EXERCISE DESCRIPTION :: Word for word, return each entry that follows, with every image removed.

Pictures paired with source code:
= = = =

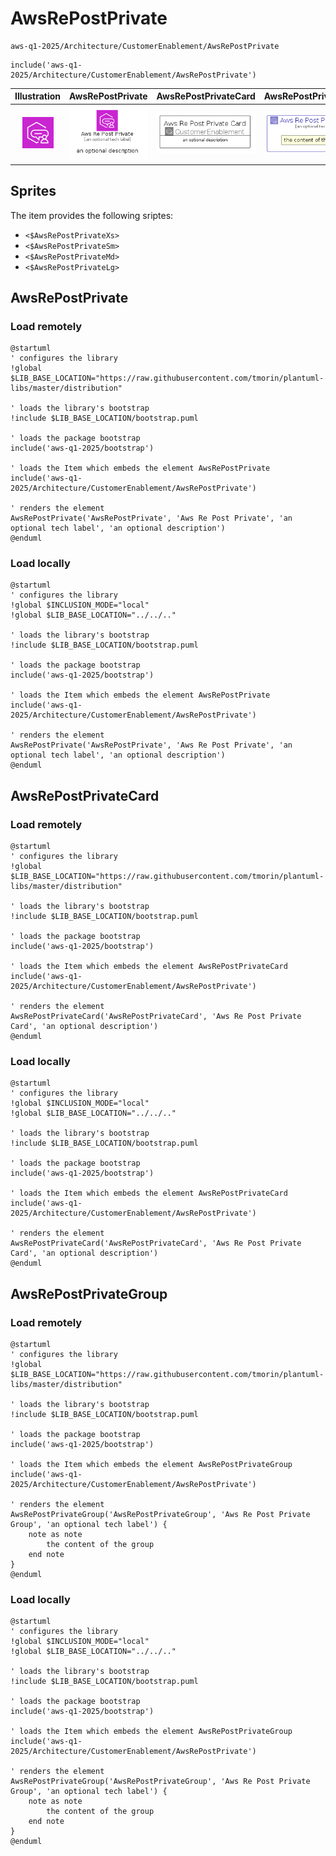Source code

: # AwsRePostPrivate


```text
aws-q1-2025/Architecture/CustomerEnablement/AwsRePostPrivate
```

```text
include('aws-q1-2025/Architecture/CustomerEnablement/AwsRePostPrivate')
```



| Illustration | AwsRePostPrivate | AwsRePostPrivateCard | AwsRePostPrivateGroup |
| :---: | :---: | :---: | :---: |
| ![illustration for Illustration](../../../aws-q1-2025/Architecture/CustomerEnablement/AwsRePostPrivate.png) | ![illustration for AwsRePostPrivate](../../../aws-q1-2025/Architecture/CustomerEnablement/AwsRePostPrivate.Local.png) | ![illustration for AwsRePostPrivateCard](../../../aws-q1-2025/Architecture/CustomerEnablement/AwsRePostPrivateCard.Local.png) | ![illustration for AwsRePostPrivateGroup](../../../aws-q1-2025/Architecture/CustomerEnablement/AwsRePostPrivateGroup.Local.png) |



## Sprites
The item provides the following sriptes:

- `<$AwsRePostPrivateXs>`
- `<$AwsRePostPrivateSm>`
- `<$AwsRePostPrivateMd>`
- `<$AwsRePostPrivateLg>`





## AwsRePostPrivate

### Load remotely
```plantuml
@startuml
' configures the library
!global $LIB_BASE_LOCATION="https://raw.githubusercontent.com/tmorin/plantuml-libs/master/distribution"

' loads the library's bootstrap
!include $LIB_BASE_LOCATION/bootstrap.puml

' loads the package bootstrap
include('aws-q1-2025/bootstrap')

' loads the Item which embeds the element AwsRePostPrivate
include('aws-q1-2025/Architecture/CustomerEnablement/AwsRePostPrivate')

' renders the element
AwsRePostPrivate('AwsRePostPrivate', 'Aws Re Post Private', 'an optional tech label', 'an optional description')
@enduml
```

### Load locally
```plantuml
@startuml
' configures the library
!global $INCLUSION_MODE="local"
!global $LIB_BASE_LOCATION="../../.."

' loads the library's bootstrap
!include $LIB_BASE_LOCATION/bootstrap.puml

' loads the package bootstrap
include('aws-q1-2025/bootstrap')

' loads the Item which embeds the element AwsRePostPrivate
include('aws-q1-2025/Architecture/CustomerEnablement/AwsRePostPrivate')

' renders the element
AwsRePostPrivate('AwsRePostPrivate', 'Aws Re Post Private', 'an optional tech label', 'an optional description')
@enduml
```

## AwsRePostPrivateCard

### Load remotely
```plantuml
@startuml
' configures the library
!global $LIB_BASE_LOCATION="https://raw.githubusercontent.com/tmorin/plantuml-libs/master/distribution"

' loads the library's bootstrap
!include $LIB_BASE_LOCATION/bootstrap.puml

' loads the package bootstrap
include('aws-q1-2025/bootstrap')

' loads the Item which embeds the element AwsRePostPrivateCard
include('aws-q1-2025/Architecture/CustomerEnablement/AwsRePostPrivate')

' renders the element
AwsRePostPrivateCard('AwsRePostPrivateCard', 'Aws Re Post Private Card', 'an optional description')
@enduml
```

### Load locally
```plantuml
@startuml
' configures the library
!global $INCLUSION_MODE="local"
!global $LIB_BASE_LOCATION="../../.."

' loads the library's bootstrap
!include $LIB_BASE_LOCATION/bootstrap.puml

' loads the package bootstrap
include('aws-q1-2025/bootstrap')

' loads the Item which embeds the element AwsRePostPrivateCard
include('aws-q1-2025/Architecture/CustomerEnablement/AwsRePostPrivate')

' renders the element
AwsRePostPrivateCard('AwsRePostPrivateCard', 'Aws Re Post Private Card', 'an optional description')
@enduml
```

## AwsRePostPrivateGroup

### Load remotely
```plantuml
@startuml
' configures the library
!global $LIB_BASE_LOCATION="https://raw.githubusercontent.com/tmorin/plantuml-libs/master/distribution"

' loads the library's bootstrap
!include $LIB_BASE_LOCATION/bootstrap.puml

' loads the package bootstrap
include('aws-q1-2025/bootstrap')

' loads the Item which embeds the element AwsRePostPrivateGroup
include('aws-q1-2025/Architecture/CustomerEnablement/AwsRePostPrivate')

' renders the element
AwsRePostPrivateGroup('AwsRePostPrivateGroup', 'Aws Re Post Private Group', 'an optional tech label') {
    note as note
        the content of the group
    end note
}
@enduml
```

### Load locally
```plantuml
@startuml
' configures the library
!global $INCLUSION_MODE="local"
!global $LIB_BASE_LOCATION="../../.."

' loads the library's bootstrap
!include $LIB_BASE_LOCATION/bootstrap.puml

' loads the package bootstrap
include('aws-q1-2025/bootstrap')

' loads the Item which embeds the element AwsRePostPrivateGroup
include('aws-q1-2025/Architecture/CustomerEnablement/AwsRePostPrivate')

' renders the element
AwsRePostPrivateGroup('AwsRePostPrivateGroup', 'Aws Re Post Private Group', 'an optional tech label') {
    note as note
        the content of the group
    end note
}
@enduml
```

= = = =

RESPONSE BELOW ::
Source code

: # AwsRePostPrivate


```text
aws-q1-2025/Architecture/CustomerEnablement/AwsRePostPrivate
```

```text
include('aws-q1-2025/Architecture/CustomerEnablement/AwsRePostPrivate')
```



| Illustration | AwsRePostPrivate | AwsRePostPrivateCard | AwsRePostPrivateGroup |
| :---: | :---: | :---: | :---: |
| ![illustration for Illustration](../../../aws-q1-2025/Architecture/CustomerEnablement/AwsRePostPrivate.png) | ![illustration for AwsRePostPrivate](../../../aws-q1-2025/Architecture/CustomerEnablement/AwsRePostPrivate.Local.png) | ![illustration for AwsRePostPrivateCard](../../../aws-q1-2025/Architecture/CustomerEnablement/AwsRePostPrivateCard.Local.png) | ![illustration for AwsRePostPrivateGroup](../../../aws-q1-2025/Architecture/CustomerEnablement/AwsRePostPrivateGroup.Local.png) |



## Sprites
The item provides the following sriptes:

- `<$AwsRePostPrivateXs>`
- `<$AwsRePostPrivateSm>`
- `<$AwsRePostPrivateMd>`
- `<$AwsRePostPrivateLg>`





## AwsRePostPrivate

### Load remotely
```plantuml
@startuml
' configures the library
!global $LIB_BASE_LOCATION="https://raw.githubusercontent.com/tmorin/plantuml-libs/master/distribution"

' loads the library's bootstrap
!include $LIB_BASE_LOCATION/bootstrap.puml

' loads the package bootstrap
include('aws-q1-2025/bootstrap')

' loads the Item which embeds the element AwsRePostPrivate
include('aws-q1-2025/Architecture/CustomerEnablement/AwsRePostPrivate')

' renders the element
AwsRePostPrivate('AwsRePostPrivate', 'Aws Re Post Private', 'an optional tech label', 'an optional description')
@enduml
```

### Load locally
```plantuml
@startuml
' configures the library
!global $INCLUSION_MODE="local"
!global $LIB_BASE_LOCATION="../../.."

' loads the library's bootstrap
!include $LIB_BASE_LOCATION/bootstrap.puml

' loads the package bootstrap
include('aws-q1-2025/bootstrap')

' loads the Item which embeds the element AwsRePostPrivate
include('aws-q1-2025/Architecture/CustomerEnablement/AwsRePostPrivate')

' renders the element
AwsRePostPrivate('AwsRePostPrivate', 'Aws Re Post Private', 'an optional tech label', 'an optional description')
@enduml
```

## AwsRePostPrivateCard

### Load remotely
```plantuml
@startuml
' configures the library
!global $LIB_BASE_LOCATION="https://raw.githubusercontent.com/tmorin/plantuml-libs/master/distribution"

' loads the library's bootstrap
!include $LIB_BASE_LOCATION/bootstrap.puml

' loads the package bootstrap
include('aws-q1-2025/bootstrap')

' loads the Item which embeds the element AwsRePostPrivateCard
include('aws-q1-2025/Architecture/CustomerEnablement/AwsRePostPrivate')

' renders the element
AwsRePostPrivateCard('AwsRePostPrivateCard', 'Aws Re Post Private Card', 'an optional description')
@enduml
```

### Load locally
```plantuml
@startuml
' configures the library
!global $INCLUSION_MODE="local"
!global $LIB_BASE_LOCATION="../../.."

' loads the library's bootstrap
!include $LIB_BASE_LOCATION/bootstrap.puml

' loads the package bootstrap
include('aws-q1-2025/bootstrap')

' loads the Item which embeds the element AwsRePostPrivateCard
include('aws-q1-2025/Architecture/CustomerEnablement/AwsRePostPrivate')

' renders the element
AwsRePostPrivateCard('AwsRePostPrivateCard', 'Aws Re Post Private Card', 'an optional description')
@enduml
```

## AwsRePostPrivateGroup

### Load remotely
```plantuml
@startuml
' configures the library
!global $LIB_BASE_LOCATION="https://raw.githubusercontent.com/tmorin/plantuml-libs/master/distribution"

' loads the library's bootstrap
!include $LIB_BASE_LOCATION/bootstrap.puml

' loads the package bootstrap
include('aws-q1-2025/bootstrap')

' loads the Item which embeds the element AwsRePostPrivateGroup
include('aws-q1-2025/Architecture/CustomerEnablement/AwsRePostPrivate')

' renders the element
AwsRePostPrivateGroup('AwsRePostPrivateGroup', 'Aws Re Post Private Group', 'an optional tech label') {
    note as note
        the content of the group
    end note
}
@enduml
```

### Load locally
```plantuml
@startuml
' configures the library
!global $INCLUSION_MODE="local"
!global $LIB_BASE_LOCATION="../../.."

' loads the library's bootstrap
!include $LIB_BASE_LOCATION/bootstrap.puml

' loads the package bootstrap
include('aws-q1-2025/bootstrap')

' loads the Item which embeds the element AwsRePostPrivateGroup
include('aws-q1-2025/Architecture/CustomerEnablement/AwsRePostPrivate')

' renders the element
AwsRePostPrivateGroup('AwsRePostPrivateGroup', 'Aws Re Post Private Group', 'an optional tech label') {
    note as note
        the content of the group
    end note
}
@enduml
```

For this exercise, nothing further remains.